Centered roughly halfway between San Francisco and Los Angeles, the town is only a handful of miles from San Miguel, home to Mission San Miguel, which is part of the California Spanish mission trail.  It appears the mission and the area of Paso Robles were created about the same time.  The name of the town comes from Spanish meaning ‘The Pass of the Oaks’ and is situated about 20 miles from the Pacific Ocean in northern San Luis Obispo County at the very southern edge of the Salinas Valley.  The Salinas River runs right through the middle of ‘Paso’, which it what locals call the town.

Wine & Inn

The San Miguel Mission Franciscans planted vines from the outset for sacramental reasons but eventually used some of the production for export.  Paso was little more than a watering hole on the way to or from – along the 600-mile El Camino Real – but it was a watering hole in more ways than one, as the town sat over hot springs.  Bathhouses were created (first by the Franciscan priests) and became somewhat popular throughout the 19th and early 20th Century.  The first El Paso de Robles Hotel (later reincarnated as the Paso Robles Inn) was built in the 1860s.  It should be noted that the Salinan Indians were the first to discover the hot springs and informed the padres about its healing affects.

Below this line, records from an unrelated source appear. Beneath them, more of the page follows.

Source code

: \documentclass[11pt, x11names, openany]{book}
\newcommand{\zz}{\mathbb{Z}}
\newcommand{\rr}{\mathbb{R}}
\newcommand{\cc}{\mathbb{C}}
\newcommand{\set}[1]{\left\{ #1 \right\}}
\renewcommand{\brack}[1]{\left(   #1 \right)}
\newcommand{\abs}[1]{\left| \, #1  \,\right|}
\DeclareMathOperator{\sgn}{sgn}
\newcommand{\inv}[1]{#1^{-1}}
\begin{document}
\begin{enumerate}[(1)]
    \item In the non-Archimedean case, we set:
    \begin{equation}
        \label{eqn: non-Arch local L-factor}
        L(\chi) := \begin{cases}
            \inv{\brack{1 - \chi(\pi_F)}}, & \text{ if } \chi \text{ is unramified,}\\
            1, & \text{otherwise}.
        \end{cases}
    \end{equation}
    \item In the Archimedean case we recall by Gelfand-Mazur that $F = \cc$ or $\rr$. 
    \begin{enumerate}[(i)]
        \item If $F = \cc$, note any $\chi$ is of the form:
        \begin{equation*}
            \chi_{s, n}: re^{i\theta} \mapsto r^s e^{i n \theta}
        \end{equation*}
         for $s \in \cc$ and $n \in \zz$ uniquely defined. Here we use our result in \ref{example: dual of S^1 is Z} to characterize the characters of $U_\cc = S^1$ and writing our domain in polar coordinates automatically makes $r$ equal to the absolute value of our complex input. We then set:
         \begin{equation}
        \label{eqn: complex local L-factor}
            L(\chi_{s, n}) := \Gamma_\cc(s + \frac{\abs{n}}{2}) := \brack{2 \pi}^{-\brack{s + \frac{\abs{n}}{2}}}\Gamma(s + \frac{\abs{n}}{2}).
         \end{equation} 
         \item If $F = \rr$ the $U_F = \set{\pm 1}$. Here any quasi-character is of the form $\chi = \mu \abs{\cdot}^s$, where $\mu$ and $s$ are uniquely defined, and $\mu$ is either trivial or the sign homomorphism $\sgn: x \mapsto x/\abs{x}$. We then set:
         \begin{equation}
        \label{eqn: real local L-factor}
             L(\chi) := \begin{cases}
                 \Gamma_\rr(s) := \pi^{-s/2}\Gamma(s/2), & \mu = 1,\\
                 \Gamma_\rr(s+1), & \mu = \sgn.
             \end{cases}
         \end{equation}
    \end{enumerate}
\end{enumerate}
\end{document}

Current train depot in Paso Robles, California.

As part of a 26,000 acre Spanish land grant, the region was mostly ranchland in the 1800s.  The first post office was established in 1867 and later the town was incorporated in 1889.  James Blackburn and Drury James were the founders of the town, starting a health resort due to the hot springs (sulfur spring baths).  The first trains starting coming through the area in 1886 with the town becoming a stopover for the rich and famous.

The 19th Century was a prepubescent time for Paso Robles during the Wild West and more would be in-store as these earliest of years for Paso would actually offer a glimpse into what the town would become.